Description
This creamy cucumber salad is a refreshing and easy-to-make side dish perfect for summer meals. Featuring thinly sliced cucumbers and red onion tossed in a tangy, dill-infused dressing made with sour cream and mayonnaise, it offers a cool, flavorful complement to any dish.
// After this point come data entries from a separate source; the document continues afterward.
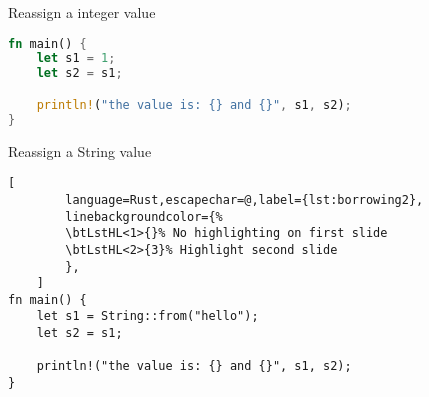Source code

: 
\begin{frame}[fragile,t]{Reassign a integer value}
    \begin{lstlisting}[language=Rust,escapechar=@,label={lst:borrowing1}]
fn main() {
    let s1 = 1;
    let s2 = s1;

    println!("the value is: {} and {}", s1, s2);
}\end{lstlisting}
    \pause %
\end{frame}

\begin{frame}[fragile,t]{Reassign a String value}
    \begin{lstlisting}[
        language=Rust,escapechar=@,label={lst:borrowing2},
        linebackgroundcolor={%
        \btLstHL<1>{}% No highlighting on first slide
        \btLstHL<2>{3}% Highlight second slide
        },
    ]
fn main() {
    let s1 = String::from("hello");
    let s2 = s1;

    println!("the value is: {} and {}", s1, s2);
}\end{lstlisting}
    \pause
\end{frame}
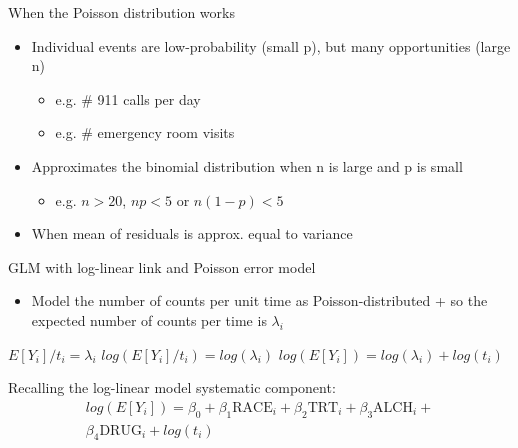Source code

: \documentclass[ignorenonframetext,]{beamer}
\providecommand{\tightlist}{%
  \setlength{\itemsep}{0pt}\setlength{\parskip}{0pt}}
\begin{document}
\begin{frame}{When the Poisson distribution works}
\protect\hypertarget{when-the-poisson-distribution-works}{}

\begin{itemize}
\tightlist
\item
  Individual events are low-probability (small p), but many
  opportunities (large n)

  \begin{itemize}
  \tightlist
  \item
    e.g. \# 911 calls per day
  \item
    e.g. \# emergency room visits
  \end{itemize}
\item
  Approximates the binomial distribution when n is large and p is small

  \begin{itemize}
  \tightlist
  \item
    e.g. \(n > 20\), \(np < 5\) or \(n(1-p) < 5\)
  \end{itemize}
\item
  When mean of residuals is approx. equal to variance
\end{itemize}

\end{frame}

\begin{frame}{GLM with log-linear link and Poisson error model}
\protect\hypertarget{glm-with-log-linear-link-and-poisson-error-model}{}

\begin{itemize}
\tightlist
\item
  Model the number of counts per unit time as Poisson-distributed + so
  the expected number of counts per time is \(\lambda_i\)
\end{itemize}

\(E[Y_i]/t_i = \lambda_i\) \newline \(log(E[Y_i]/t_i) = log(\lambda_i)\)
\newline \(log(E[Y_i]) = log(\lambda_i) + log(t_i)\) \newline

Recalling the log-linear model systematic component: \[
\begin{aligned}
log(E[Y_i]) = \beta_0 + \beta_1 \textrm{RACE}_i + \beta_2 \textrm{TRT}_i + 
\beta_3 \textrm{ALCH}_i + \nonumber \\ \beta_4 \textrm{DRUG}_i + log(t_i)
\end{aligned}
\]

\end{frame}
\end{document}
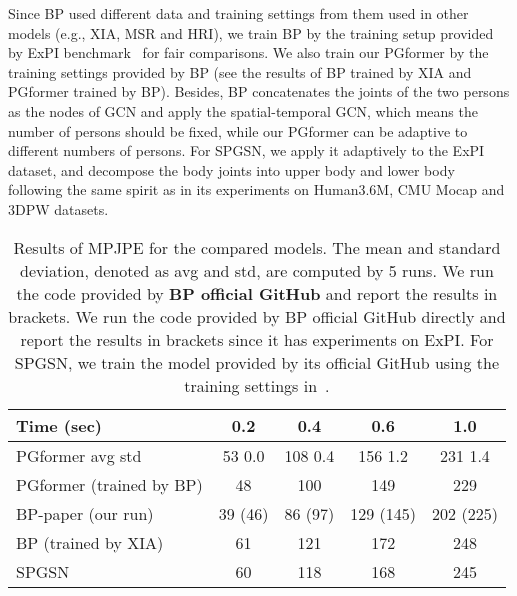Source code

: \documentclass[10pt,twocolumn,letterpaper]{article}
\begin{document}
Since BP used different data and training settings from them used in other models (e.g., XIA, MSR and HRI), we train BP by the training setup provided by ExPI benchmark~\cite{guo2021multi} for fair comparisons. 
We also train our PGformer by the training settings provided by BP (see the results of BP trained by XIA and PGformer trained by BP). 
Besides, BP concatenates the joints of the two persons as the nodes of GCN and apply the spatial-temporal GCN, which means the number of persons should be fixed, while our PGformer can be adaptive to different numbers of persons. 
For SPGSN, we apply it adaptively to the ExPI dataset, and decompose the body joints into upper body and lower body following the same spirit as in its experiments on Human3.6M, CMU Mocap and 3DPW datasets. 

\begin{table}[ht]
    \setlength\tabcolsep{2.8pt}
    \caption{Results of MPJPE for the compared models. 
    The mean and standard deviation, denoted as avg and std, are computed by 5 runs. 
    We run the code provided by \textbf{BP official GitHub} and report the results in brackets.
    We run the code provided by BP official GitHub directly and report the results in brackets since it has experiments on ExPI. 
    For SPGSN, we train the model provided by its official GitHub using the training settings in~\cite{guo2021multi}.
    }
    \vskip -0.05in
    \label{tab:more_results}
    \begin{center}
    \footnotesize
\begin{tabular}{l|cccc}
\hline
        Time (sec) & 0.2 & 0.4 & 0.6 & 1.0 \\
        \hline
        PGformer avg  std & 53  0.0 & 108  0.4 & 156  1.2 & 231  1.4 \\
        PGformer (trained by BP) & 48 & 100 & 149 & 229 \\
        BP-paper (our run) & 39 (46) & 86 (97) & 129 (145) & 202 (225) \\
BP (trained by XIA) & 61 & 121 & 172 & 248 \\
        SPGSN & 60 & 118 & 168 & 245 \\ 
        \hline
    \end{tabular}
    \end{center}
    \vskip -0.2in
\end{table}
\end{document}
Quick to prepare and chilled to meld flavors, this salad is both light and satisfying.
Ingredients
Scale
Vegetables
- 2 large cucumbers, thinly sliced
- ½ small red onion, thinly sliced
Dressing
- ¾ cup sour cream
- 1 tablespoon mayonnaise
- 1 tablespoon white vinegar
- 1 teaspoon sugar
- ½ teaspoon garlic powder
- 1 tablespoon chopped fresh dill (or 1 teaspoon dried dill)
- ½ teaspoon salt
- ¼ teaspoon black pepper
Instructions
- Prepare the vegetables: In a large bowl, combine the thinly sliced cucumbers and red onion, ensuring they are evenly mixed to distribute the flavors well.
- Make the dressing: In a separate bowl, whisk together the sour cream, mayonnaise, white vinegar, sugar, garlic powder, dill, salt, and black pepper until the dressing is smooth and well blended.
- Toss salad: Pour the prepared dressing over the cucumber and onion mixture, then toss gently but thoroughly to coat all pieces evenly with the creamy dressing.
- Chill: Cover the salad bowl and refrigerate for at least 30 minutes. This resting period allows the flavors to meld and the salad to become refreshingly cold.
- Serve: Give the salad a gentle stir before serving for the best texture and flavor distribution. Enjoy chilled as a perfect summer side dish.
Notes
- For a lighter version, substitute Greek yogurt for the sour cream.
- English cucumbers work well if you prefer fewer seeds.
- Add chopped chives or parsley for extra freshness and color.